> EXCERPTED RECORDS

※ ※ ※

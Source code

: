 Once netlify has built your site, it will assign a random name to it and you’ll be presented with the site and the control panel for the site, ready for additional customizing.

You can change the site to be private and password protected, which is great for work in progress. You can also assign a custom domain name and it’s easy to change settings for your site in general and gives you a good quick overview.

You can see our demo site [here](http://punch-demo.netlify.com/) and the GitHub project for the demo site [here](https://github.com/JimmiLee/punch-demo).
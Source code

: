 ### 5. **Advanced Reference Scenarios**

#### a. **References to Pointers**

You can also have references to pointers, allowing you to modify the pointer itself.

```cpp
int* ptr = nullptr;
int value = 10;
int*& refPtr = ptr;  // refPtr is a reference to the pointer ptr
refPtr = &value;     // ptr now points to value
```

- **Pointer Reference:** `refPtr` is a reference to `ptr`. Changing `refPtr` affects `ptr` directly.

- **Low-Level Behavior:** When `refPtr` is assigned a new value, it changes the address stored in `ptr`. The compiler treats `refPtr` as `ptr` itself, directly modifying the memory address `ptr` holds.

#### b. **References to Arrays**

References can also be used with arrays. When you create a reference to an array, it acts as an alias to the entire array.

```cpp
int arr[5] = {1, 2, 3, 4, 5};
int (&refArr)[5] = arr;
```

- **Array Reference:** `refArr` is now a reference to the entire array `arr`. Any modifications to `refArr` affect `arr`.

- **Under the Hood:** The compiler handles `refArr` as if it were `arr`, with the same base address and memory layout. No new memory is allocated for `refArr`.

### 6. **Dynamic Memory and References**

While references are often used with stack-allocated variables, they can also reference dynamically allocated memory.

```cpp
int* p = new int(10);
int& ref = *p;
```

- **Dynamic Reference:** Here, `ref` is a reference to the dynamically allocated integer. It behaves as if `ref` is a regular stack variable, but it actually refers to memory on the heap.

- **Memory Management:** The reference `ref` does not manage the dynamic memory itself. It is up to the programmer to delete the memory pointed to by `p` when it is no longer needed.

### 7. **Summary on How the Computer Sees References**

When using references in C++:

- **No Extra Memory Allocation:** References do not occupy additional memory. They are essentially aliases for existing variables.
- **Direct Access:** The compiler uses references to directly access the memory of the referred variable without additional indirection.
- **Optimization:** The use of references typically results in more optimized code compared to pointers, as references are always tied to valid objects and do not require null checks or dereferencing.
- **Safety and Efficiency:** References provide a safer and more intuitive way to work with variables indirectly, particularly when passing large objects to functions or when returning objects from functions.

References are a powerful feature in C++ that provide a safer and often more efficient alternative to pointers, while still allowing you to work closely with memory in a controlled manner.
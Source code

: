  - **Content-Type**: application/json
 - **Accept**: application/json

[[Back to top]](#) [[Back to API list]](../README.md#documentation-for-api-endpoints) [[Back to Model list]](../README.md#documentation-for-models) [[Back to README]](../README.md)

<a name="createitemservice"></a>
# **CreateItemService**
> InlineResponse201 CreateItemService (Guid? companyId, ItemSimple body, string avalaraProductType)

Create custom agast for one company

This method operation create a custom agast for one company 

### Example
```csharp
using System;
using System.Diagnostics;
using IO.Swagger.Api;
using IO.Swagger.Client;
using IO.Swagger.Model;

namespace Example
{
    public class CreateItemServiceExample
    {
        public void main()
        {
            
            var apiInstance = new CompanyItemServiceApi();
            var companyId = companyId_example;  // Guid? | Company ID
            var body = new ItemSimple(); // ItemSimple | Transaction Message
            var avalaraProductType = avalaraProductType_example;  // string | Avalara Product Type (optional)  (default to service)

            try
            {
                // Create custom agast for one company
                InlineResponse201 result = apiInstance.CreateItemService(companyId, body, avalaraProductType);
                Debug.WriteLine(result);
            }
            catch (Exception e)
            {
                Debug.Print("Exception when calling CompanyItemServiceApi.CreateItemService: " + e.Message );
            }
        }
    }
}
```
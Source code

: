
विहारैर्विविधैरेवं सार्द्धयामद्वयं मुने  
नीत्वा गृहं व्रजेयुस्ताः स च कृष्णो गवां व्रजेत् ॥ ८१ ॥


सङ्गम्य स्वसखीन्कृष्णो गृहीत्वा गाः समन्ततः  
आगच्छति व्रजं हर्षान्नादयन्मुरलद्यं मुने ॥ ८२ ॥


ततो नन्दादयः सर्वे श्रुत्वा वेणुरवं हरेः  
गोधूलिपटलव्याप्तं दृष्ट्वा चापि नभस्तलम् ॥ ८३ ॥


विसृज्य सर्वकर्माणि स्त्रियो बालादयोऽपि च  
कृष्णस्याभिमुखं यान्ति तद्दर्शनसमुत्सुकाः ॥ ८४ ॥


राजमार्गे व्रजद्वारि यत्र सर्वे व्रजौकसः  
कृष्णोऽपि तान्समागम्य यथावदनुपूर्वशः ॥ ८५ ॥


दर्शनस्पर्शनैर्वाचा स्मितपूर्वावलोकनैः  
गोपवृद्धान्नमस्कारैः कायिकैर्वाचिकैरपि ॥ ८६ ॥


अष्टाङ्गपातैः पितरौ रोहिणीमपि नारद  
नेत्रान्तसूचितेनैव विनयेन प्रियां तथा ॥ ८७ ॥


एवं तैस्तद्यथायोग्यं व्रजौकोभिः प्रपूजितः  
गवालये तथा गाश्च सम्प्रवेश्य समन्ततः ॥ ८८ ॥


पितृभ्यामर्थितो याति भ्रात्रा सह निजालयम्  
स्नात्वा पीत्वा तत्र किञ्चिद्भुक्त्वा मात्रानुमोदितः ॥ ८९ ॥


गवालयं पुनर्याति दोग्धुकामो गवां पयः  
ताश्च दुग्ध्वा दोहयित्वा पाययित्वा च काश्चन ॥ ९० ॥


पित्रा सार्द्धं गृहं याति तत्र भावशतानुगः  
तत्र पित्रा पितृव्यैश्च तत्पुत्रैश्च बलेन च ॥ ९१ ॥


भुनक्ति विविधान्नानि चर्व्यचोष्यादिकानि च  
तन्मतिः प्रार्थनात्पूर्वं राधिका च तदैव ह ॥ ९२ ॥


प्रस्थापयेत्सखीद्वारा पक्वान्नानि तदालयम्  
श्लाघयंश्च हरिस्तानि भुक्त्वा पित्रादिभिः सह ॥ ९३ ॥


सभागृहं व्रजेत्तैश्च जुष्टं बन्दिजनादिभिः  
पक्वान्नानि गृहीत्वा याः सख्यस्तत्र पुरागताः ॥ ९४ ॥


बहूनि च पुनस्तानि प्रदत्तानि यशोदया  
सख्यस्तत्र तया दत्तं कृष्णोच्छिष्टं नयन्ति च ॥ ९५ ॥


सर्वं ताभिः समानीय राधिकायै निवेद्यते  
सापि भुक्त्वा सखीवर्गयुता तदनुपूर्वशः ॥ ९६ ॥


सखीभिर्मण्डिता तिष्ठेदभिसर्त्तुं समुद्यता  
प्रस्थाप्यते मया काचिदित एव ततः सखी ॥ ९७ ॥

※ ※ ※

> TASK STATEMENT
Your answer must be the line holding "सख्यस्तत्र तया दत्तं" and every later line of the entries above, written out exactly, and nothing else.

> RESPONSE BOX
सख्यस्तत्र तया दत्तं कृष्णोच्छिष्टं नयन्ति च ॥ ९५ ॥


सर्वं ताभिः समानीय राधिकायै निवेद्यते  
सापि भुक्त्वा सखीवर्गयुता तदनुपूर्वशः ॥ ९६ ॥


सखीभिर्मण्डिता तिष्ठेदभिसर्त्तुं समुद्यता  
प्रस्थाप्यते मया काचिदित एव ततः सखी ॥ ९७ ॥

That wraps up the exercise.